### EXERCISE DETAILS
Transcribe, exactly and in full, every record shown below, while omitting its images.

—————

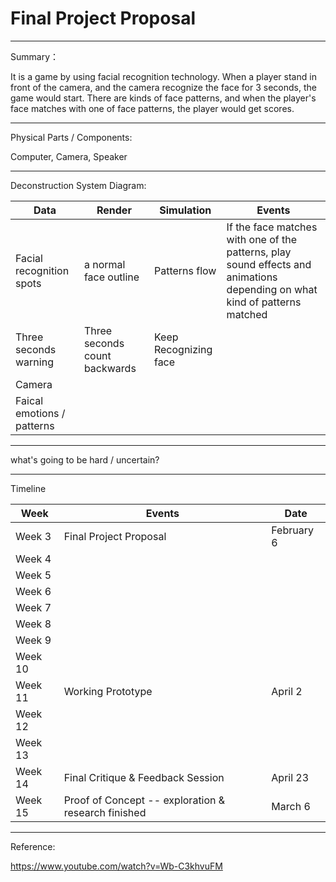 # Final Project Proposal

***

Summary：

It is a game by using facial recognition technology. When a player stand in front of the camera, and the camera recognize the face for 3 seconds, the game would start. There are kinds of face patterns, and when the player's face matches with one of face patterns, the player would get scores.

***

Physical Parts / Components:

Computer, Camera, Speaker

***

Deconstruction System Diagram:

| __Data__                 | __Render__            | __Simulation__ | __Events__ |
|--------------------------|-----------------------|----------------|------------|
| Facial recognition spots | a normal face outline | Patterns flow  | If the face matches with one of the patterns, play sound effects and animations depending on what kind of patterns matched |
| Three seconds warning | Three seconds count backwards | Keep Recognizing face |
| Camera |
| Faical emotions / patterns |

***

what's going to be hard / uncertain?

***

Timeline

Week   | Events                   | Date
------ | ------------------------ | ---------------------
Week 3 |Final Project Proposal    | February 6
Week 4 |
Week 5 |
Week 6 |
Week 7 |
Week 8 |
Week 9 |
Week 10|
Week 11|Working Prototype         | April 2
Week 12|
Week 13|
Week 14|Final Critique & Feedback Session | April 23
Week 15|Proof of Concept -- exploration & research finished | March 6

***

Reference: 

https://www.youtube.com/watch?v=Wb-C3khvuFM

—————

### RESPONSE TO THIS EXERCISE
 # Final Project Proposal

***

Summary：

It is a game by using facial recognition technology. When a player stand in front of the camera, and the camera recognize the face for 3 seconds, the game would start. There are kinds of face patterns, and when the player's face matches with one of face patterns, the player would get scores.

***

Physical Parts / Components:

Computer, Camera, Speaker

***

Deconstruction System Diagram:

| __Data__                 | __Render__            | __Simulation__ | __Events__ |
|--------------------------|-----------------------|----------------|------------|
| Facial recognition spots | a normal face outline | Patterns flow  | If the face matches with one of the patterns, play sound effects and animations depending on what kind of patterns matched |
| Three seconds warning | Three seconds count backwards | Keep Recognizing face |
| Camera |
| Faical emotions / patterns |

***

what's going to be hard / uncertain?

***

Timeline

Week   | Events                   | Date
------ | ------------------------ | ---------------------
Week 3 |Final Project Proposal    | February 6
Week 4 |
Week 5 |
Week 6 |
Week 7 |
Week 8 |
Week 9 |
Week 10|
Week 11|Working Prototype         | April 2
Week 12|
Week 13|
Week 14|Final Critique & Feedback Session | April 23
Week 15|Proof of Concept -- exploration & research finished | March 6

***

Reference: 

https://www.youtube.com/watch?v=Wb-C3khvuFM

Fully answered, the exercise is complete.